§ HOW TO COMPLETE THIS TASK: Output each line of the data below exactly, omitting any image.

Stored records:

"""

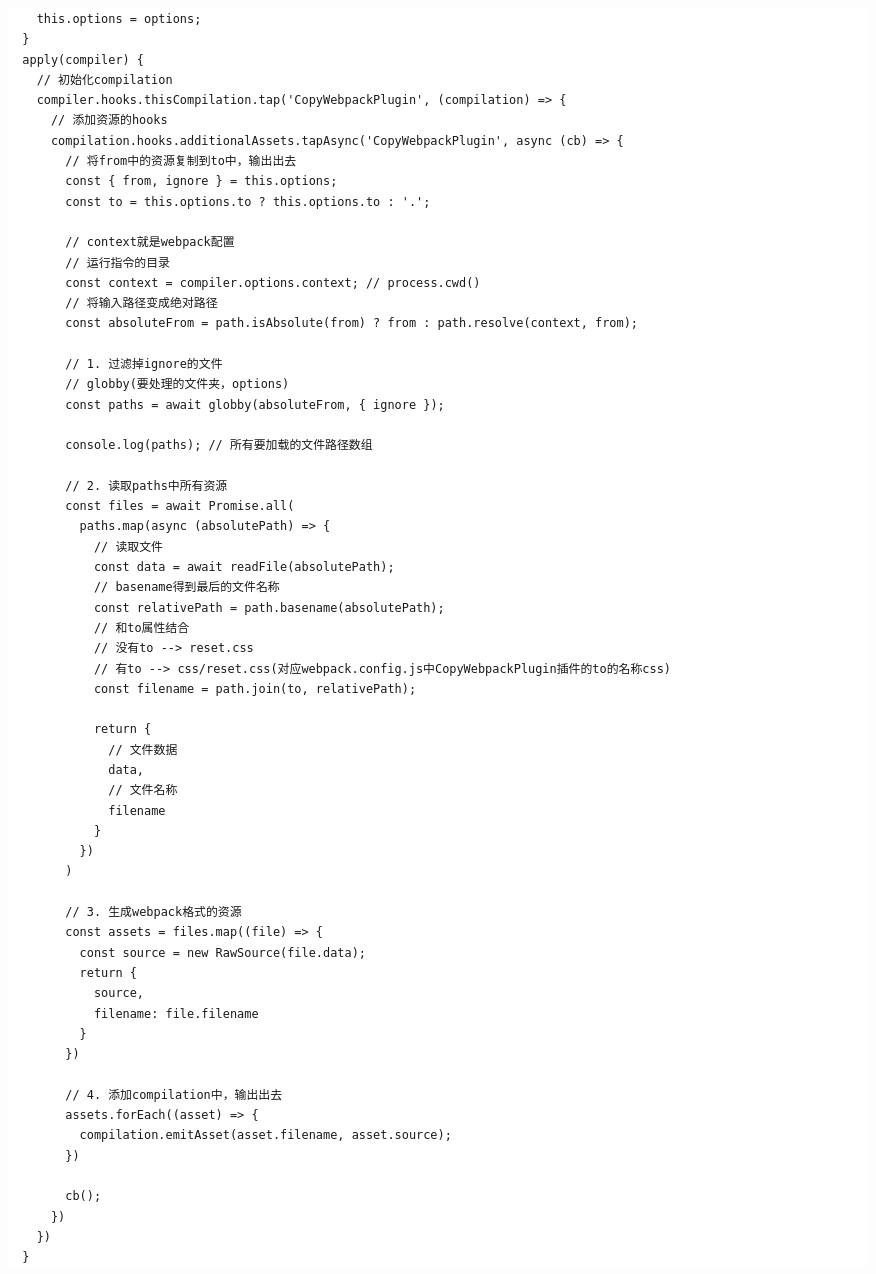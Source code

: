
 ```JS
    this.options = options;
  }
  apply(compiler) {
    // 初始化compilation
    compiler.hooks.thisCompilation.tap('CopyWebpackPlugin', (compilation) => {
      // 添加资源的hooks
      compilation.hooks.additionalAssets.tapAsync('CopyWebpackPlugin', async (cb) => {
        // 将from中的资源复制到to中，输出出去
        const { from, ignore } = this.options;
        const to = this.options.to ? this.options.to : '.';
        
        // context就是webpack配置
        // 运行指令的目录
        const context = compiler.options.context; // process.cwd()
        // 将输入路径变成绝对路径
        const absoluteFrom = path.isAbsolute(from) ? from : path.resolve(context, from);

        // 1. 过滤掉ignore的文件
        // globby(要处理的文件夹，options)
        const paths = await globby(absoluteFrom, { ignore });

        console.log(paths); // 所有要加载的文件路径数组

        // 2. 读取paths中所有资源
        const files = await Promise.all(
          paths.map(async (absolutePath) => {
            // 读取文件
            const data = await readFile(absolutePath);
            // basename得到最后的文件名称
            const relativePath = path.basename(absolutePath);
            // 和to属性结合
            // 没有to --> reset.css
            // 有to --> css/reset.css(对应webpack.config.js中CopyWebpackPlugin插件的to的名称css)
            const filename = path.join(to, relativePath);

            return {
              // 文件数据
              data,
              // 文件名称
              filename
            }
          })
        )

        // 3. 生成webpack格式的资源
        const assets = files.map((file) => {
          const source = new RawSource(file.data);
          return {
            source,
            filename: file.filename
          }
        })
        
        // 4. 添加compilation中，输出出去
        assets.forEach((asset) => {
          compilation.emitAsset(asset.filename, asset.source);
        })

        cb();
      })
    })
  }

```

"""

§ ANSWER AREA:
Source code

:
 ```JS
    this.options = options;
  }
  apply(compiler) {
    // 初始化compilation
    compiler.hooks.thisCompilation.tap('CopyWebpackPlugin', (compilation) => {
      // 添加资源的hooks
      compilation.hooks.additionalAssets.tapAsync('CopyWebpackPlugin', async (cb) => {
        // 将from中的资源复制到to中，输出出去
        const { from, ignore } = this.options;
        const to = this.options.to ? this.options.to : '.';
        
        // context就是webpack配置
        // 运行指令的目录
        const context = compiler.options.context; // process.cwd()
        // 将输入路径变成绝对路径
        const absoluteFrom = path.isAbsolute(from) ? from : path.resolve(context, from);

        // 1. 过滤掉ignore的文件
        // globby(要处理的文件夹，options)
        const paths = await globby(absoluteFrom, { ignore });

        console.log(paths); // 所有要加载的文件路径数组

        // 2. 读取paths中所有资源
        const files = await Promise.all(
          paths.map(async (absolutePath) => {
            // 读取文件
            const data = await readFile(absolutePath);
            // basename得到最后的文件名称
            const relativePath = path.basename(absolutePath);
            // 和to属性结合
            // 没有to --> reset.css
            // 有to --> css/reset.css(对应webpack.config.js中CopyWebpackPlugin插件的to的名称css)
            const filename = path.join(to, relativePath);

            return {
              // 文件数据
              data,
              // 文件名称
              filename
            }
          })
        )

        // 3. 生成webpack格式的资源
        const assets = files.map((file) => {
          const source = new RawSource(file.data);
          return {
            source,
            filename: file.filename
          }
        })
        
        // 4. 添加compilation中，输出出去
        assets.forEach((asset) => {
          compilation.emitAsset(asset.filename, asset.source);
        })

        cb();
      })
    })
  }

```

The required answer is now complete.